Le conte cruel de Thomas Clavel
Les Sorcières de Salem (1957) © RONALDGRANT/MARY EVANS/SIPA Numéro de reportage: 51420441_000001

La France dystopique d’Un traître mot, en plein totalitarisme linguistique, fait froid dans le dos.


Salubre et courageux premier roman que nous offre le jeune Thomas Clavel, qui enseigne le français en zone prioritaire. Le sujet d’Un traître mot, qui se révèle davantage conte philosophique que roman stricto sensu ? L’avènement d’une France où les crimes de langue seraient punis avec une toute autre sévérité que les crimes de sang, et ce à la suite de la providentielle promulgation, par un Parti présidentiel au faîte de sa puissance, d’une loi d’exception dite AVE, pour Application du Vivre Ensemble. L’imposture victimaire, la déconstruction gratuite et obligatoire, la traque des phobies les plus absurdes deviennent ainsi la règle, sans faire de bruit et dans ce qui ressemble à un lâche acquiescement de tout le corps social.

Dérapage verbal

Le héros de ce conte cruel, Maxence, jeune normalien pur sucre, spécialiste de Blanchot et enseignant à Paris III – le parfait bobo à trottinette dans sa bulle hyperprotégée – fait l’expérience du basculement en cours à la suite d’un dérapage verbal au téléphone.
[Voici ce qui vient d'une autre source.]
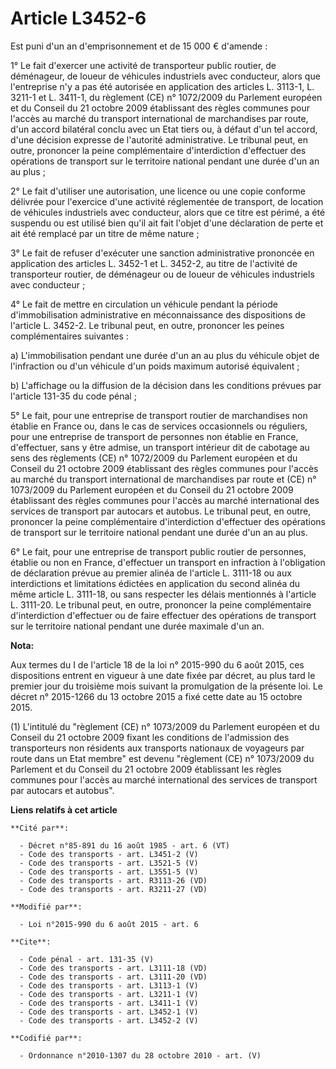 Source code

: # Article L3452-6

Est puni d'un an d'emprisonnement et de 15 000 € d'amende : 

1° Le fait d'exercer une activité de transporteur public routier, de déménageur, de loueur de véhicules industriels avec
conducteur, alors que l'entreprise n'y a pas été autorisée en application des articles L. 3113-1, L. 3211-1 et L. 3411-1, du
règlement (CE) n° 1072/2009 du Parlement européen et du Conseil du 21 octobre 2009 établissant des règles communes pour
l'accès au marché du transport international de marchandises par route, d'un accord bilatéral conclu avec un Etat tiers ou, à
défaut d'un tel accord, d'une décision expresse de l'autorité administrative. Le tribunal peut, en outre, prononcer la peine
complémentaire d'interdiction d'effectuer des opérations de transport sur le territoire national pendant une durée d'un an au
plus ; 

2° Le fait d'utiliser une autorisation, une licence ou une copie conforme délivrée pour l'exercice d'une activité réglementée
de transport, de location de véhicules industriels avec conducteur, alors que ce titre est périmé, a été suspendu ou est
utilisé bien qu'il ait fait l'objet d'une déclaration de perte et ait été remplacé par un titre de même nature ; 

3° Le fait de refuser d'exécuter une sanction administrative prononcée en application des articles L. 3452-1 et L. 3452-2, au
titre de l'activité de transporteur routier, de déménageur ou de loueur de véhicules industriels avec conducteur ; 

4° Le fait de mettre en circulation un véhicule pendant la période d'immobilisation administrative en méconnaissance des
dispositions de l'article L. 3452-2. Le tribunal peut, en outre, prononcer les peines complémentaires suivantes : 

a) L'immobilisation pendant une durée d'un an au plus du véhicule objet de l'infraction ou d'un véhicule d'un poids maximum
autorisé équivalent ; 

b) L'affichage ou la diffusion de la décision dans les conditions prévues par l'article 131-35 du code pénal ; 

5° Le fait, pour une entreprise de transport routier de marchandises non établie en France ou, dans le cas de services
occasionnels ou réguliers, pour une entreprise de transport de personnes non établie en France, d'effectuer, sans y être
admise, un transport intérieur dit de cabotage au sens des règlements (CE) n° 1072/2009 du Parlement européen et du Conseil
du 21 octobre 2009 établissant des règles communes pour l'accès au marché du transport international de marchandises par
route et (CE) n° 1073/2009 du Parlement européen et du Conseil du 21 octobre 2009 établissant des règles communes pour
l'accès au marché international des services de transport par autocars et autobus. Le tribunal peut, en outre, prononcer la
peine complémentaire d'interdiction d'effectuer des opérations de transport sur le territoire national pendant une durée d'un
an au plus. 

6° Le fait, pour une entreprise de transport public routier de personnes, établie ou non en France, d'effectuer un transport
en infraction à l'obligation de déclaration prévue au premier alinéa de l'article L. 3111-18 ou aux interdictions et
limitations édictées en application du second alinéa du même article L. 3111-18, ou sans respecter les délais mentionnés à
l'article L. 3111-20. Le tribunal peut, en outre, prononcer la peine complémentaire d'interdiction d'effectuer ou de faire
effectuer des opérations de transport sur le territoire national pendant une durée maximale d'un an.

**Nota:**

Aux termes du I de l'article 18 de la loi n° 2015-990 du 6 août 2015, ces dispositions entrent en vigueur à une date fixée
par décret, au plus tard le premier jour du troisième mois suivant la promulgation de la présente loi. Le décret n° 2015-1266
du 13 octobre 2015 a fixé cette date au 15 octobre 2015.

(1) L'intitulé du "règlement (CE) n° 1073/2009 du Parlement européen et du Conseil du 21 octobre 2009 fixant les conditions
de l'admission des transporteurs non résidents aux transports nationaux de voyageurs par route dans un Etat membre" est
devenu "règlement (CE) n° 1073/2009 du Parlement et du Conseil du 21 octobre 2009 établissant les règles communes pour
l'accès au marché international des services de transport par autocars et autobus".

**Liens relatifs à cet article**

	**Cité par**:

	  - Décret n°85-891 du 16 août 1985 - art. 6 (VT)
	  - Code des transports - art. L3451-2 (V)
	  - Code des transports - art. L3521-5 (V)
	  - Code des transports - art. L3551-5 (V)
	  - Code des transports - art. R3113-26 (VD)
	  - Code des transports - art. R3211-27 (VD)

	**Modifié par**:

	  - Loi n°2015-990 du 6 août 2015 - art. 6

	**Cite**:

	  - Code pénal - art. 131-35 (V)
	  - Code des transports - art. L3111-18 (VD)
	  - Code des transports - art. L3111-20 (VD)
	  - Code des transports - art. L3113-1 (V)
	  - Code des transports - art. L3211-1 (V)
	  - Code des transports - art. L3411-1 (V)
	  - Code des transports - art. L3452-1 (V)
	  - Code des transports - art. L3452-2 (V)

	**Codifié par**:

	  - Ordonnance n°2010-1307 du 28 octobre 2010 - art. (V)
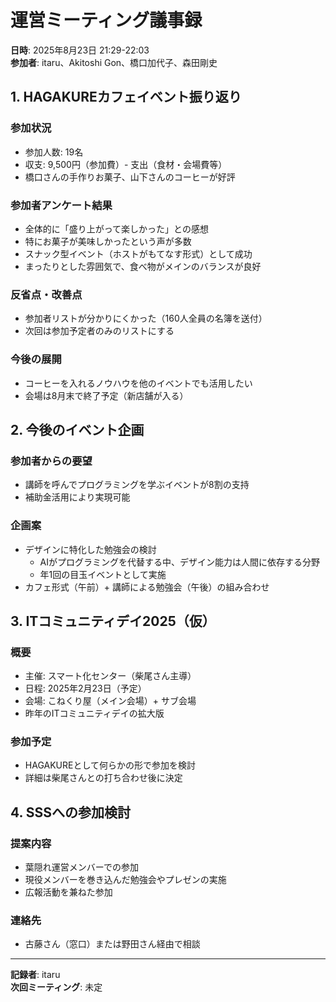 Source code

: # 運営ミーティング議事録
**日時**: 2025年8月23日 21:29-22:03  
**参加者**: itaru、Akitoshi Gon、橋口加代子、森田剛史

## 1. HAGAKUREカフェイベント振り返り

### 参加状況
- 参加人数: 19名
- 収支: 9,500円（参加費）- 支出（食材・会場費等）
- 橋口さんの手作りお菓子、山下さんのコーヒーが好評

### 参加者アンケート結果
- 全体的に「盛り上がって楽しかった」との感想
- 特にお菓子が美味しかったという声が多数
- スナック型イベント（ホストがもてなす形式）として成功
- まったりとした雰囲気で、食べ物がメインのバランスが良好

### 反省点・改善点
- 参加者リストが分かりにくかった（160人全員の名簿を送付）
- 次回は参加予定者のみのリストにする

### 今後の展開
- コーヒーを入れるノウハウを他のイベントでも活用したい
- 会場は8月末で終了予定（新店舗が入る）

## 2. 今後のイベント企画

### 参加者からの要望
- 講師を呼んでプログラミングを学ぶイベントが8割の支持
- 補助金活用により実現可能

### 企画案
- デザインに特化した勉強会の検討
  - AIがプログラミングを代替する中、デザイン能力は人間に依存する分野
  - 年1回の目玉イベントとして実施
- カフェ形式（午前）+ 講師による勉強会（午後）の組み合わせ

## 3. ITコミュニティデイ2025（仮）

### 概要
- 主催: スマート化センター（柴尾さん主導）
- 日程: 2025年2月23日（予定）
- 会場: こねくり屋（メイン会場）+ サブ会場
- 昨年のITコミュニティデイの拡大版

### 参加予定
- HAGAKUREとして何らかの形で参加を検討
- 詳細は柴尾さんとの打ち合わせ後に決定

## 4. SSSへの参加検討

### 提案内容
- 葉隠れ運営メンバーでの参加
- 現役メンバーを巻き込んだ勉強会やプレゼンの実施
- 広報活動を兼ねた参加

### 連絡先
- 古藤さん（窓口）または野田さん経由で相談

---

**記録者**: itaru  
**次回ミーティング**: 未定
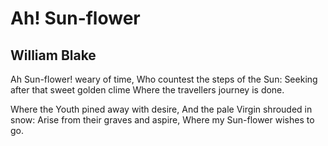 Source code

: # Ah! Sun-flower
## William Blake
Ah Sun-flower! weary of time,
Who countest the steps of the Sun:
Seeking after that sweet golden clime
Where the travellers journey is done.

Where the Youth pined away with desire,
And the pale Virgin shrouded in snow:
Arise from their graves and aspire,
Where my Sun-flower wishes to go. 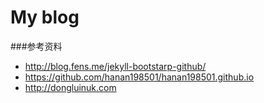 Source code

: My blog
=================
###参考资料
* http://blog.fens.me/jekyll-bootstarp-github/
* https://github.com/hanan198501/hanan198501.github.io
* http://dongluinuk.com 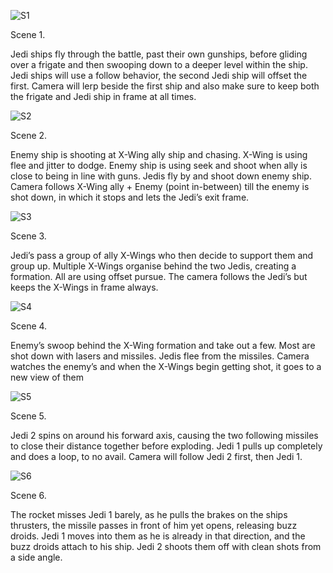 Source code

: ![S1](https://i.imgur.com/myyhfVP.jpg)

Scene 1. 

Jedi ships fly through the battle, past their own gunships, before gliding over a frigate and then swooping down to a deeper level within the ship.
Jedi ships will use a follow behavior, the second Jedi ship will offset the first.
Camera will lerp beside the first ship and also make sure to keep both the frigate and Jedi ship in frame at all times.

![S2](https://i.imgur.com/LZS6SBr.jpg)

Scene 2.

Enemy ship is shooting at X-Wing ally ship and chasing.
X-Wing is using flee and jitter to dodge.
Enemy ship is using seek and shoot when ally is close to being in line with guns.
Jedis fly by and shoot down enemy ship.
Camera follows X-Wing ally + Enemy (point in-between) till the enemy is shot down, in which it stops and lets the Jedi’s exit frame.

![S3](https://i.imgur.com/ThUwoQV.jpg)

Scene 3.

Jedi’s pass a group of ally X-Wings who then decide to support them and group up.
Multiple X-Wings organise behind the two Jedis, creating a formation. All are using offset pursue. 
The camera follows the Jedi’s but keeps the X-Wings in frame always.

![S4](https://i.imgur.com/VEc9dr7.jpg)

Scene 4. 

Enemy’s swoop behind the X-Wing formation and take out a few.
Most are shot down with lasers and missiles.
Jedis flee from the missiles.
Camera watches the enemy’s and when the X-Wings begin getting shot, it goes to a new view of them

![S5](https://i.imgur.com/T3TBmFW.jpg)

Scene 5. 

Jedi 2 spins on around his forward axis, causing the two following missiles to close their distance together before exploding. 
Jedi 1 pulls up completely and does a loop, to no avail.
Camera will follow Jedi 2 first, then Jedi 1.

![S6](https://i.imgur.com/TpelIa8.jpg)

Scene 6. 

The rocket misses Jedi 1 barely, as he pulls the brakes on the ships thrusters, the missile passes in front of him yet opens,  releasing buzz droids. Jedi 1 moves into them as he is already in that direction, and the buzz droids attach to his ship. 
Jedi 2 shoots them off with clean shots from a side angle.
Trois mots de travers sur les Roms enregistrés avec zèle par sa correspondante, un article consacré à l’œuvre littéraire de Renaud Camus, la plainte d’une étudiante « issue de la Diversité » pour une note d’examen jugée oppressive et voilà notre blanc-bec mis en examen, traîné au tribunal, sommé de justifier ses écrits, et pour finir condamné à une peine de prison ferme.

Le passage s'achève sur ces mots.